(Excerpts from a dataset)
——————————
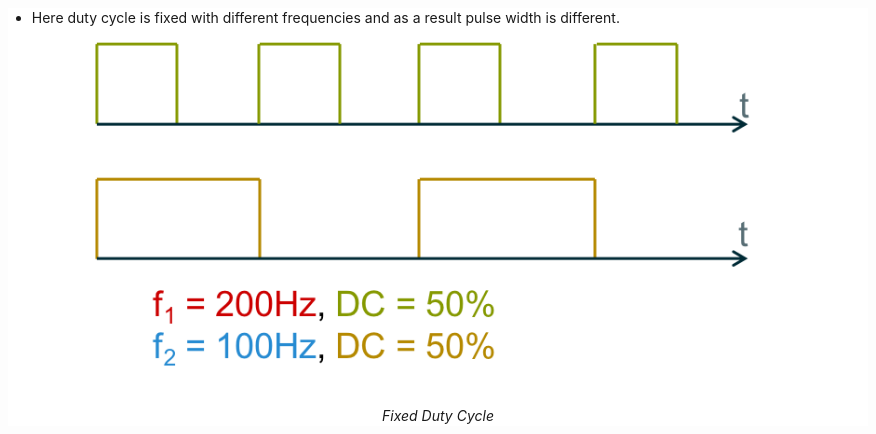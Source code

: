 - Here duty cycle is fixed with different frequencies and as a result
  pulse width is different.

<p align="center">
<img src="/docs/images/duty-cycle-fixed.png" width="80%">
</p>
<p align="center">
<i>Fixed Duty Cycle</i>
</p>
——————————
> [THE TASK] Where a line of the records holds the word "different", copy that line.

> [OUTPUT]
: - Here duty cycle is fixed with different frequencies and as a result
  pulse width is different.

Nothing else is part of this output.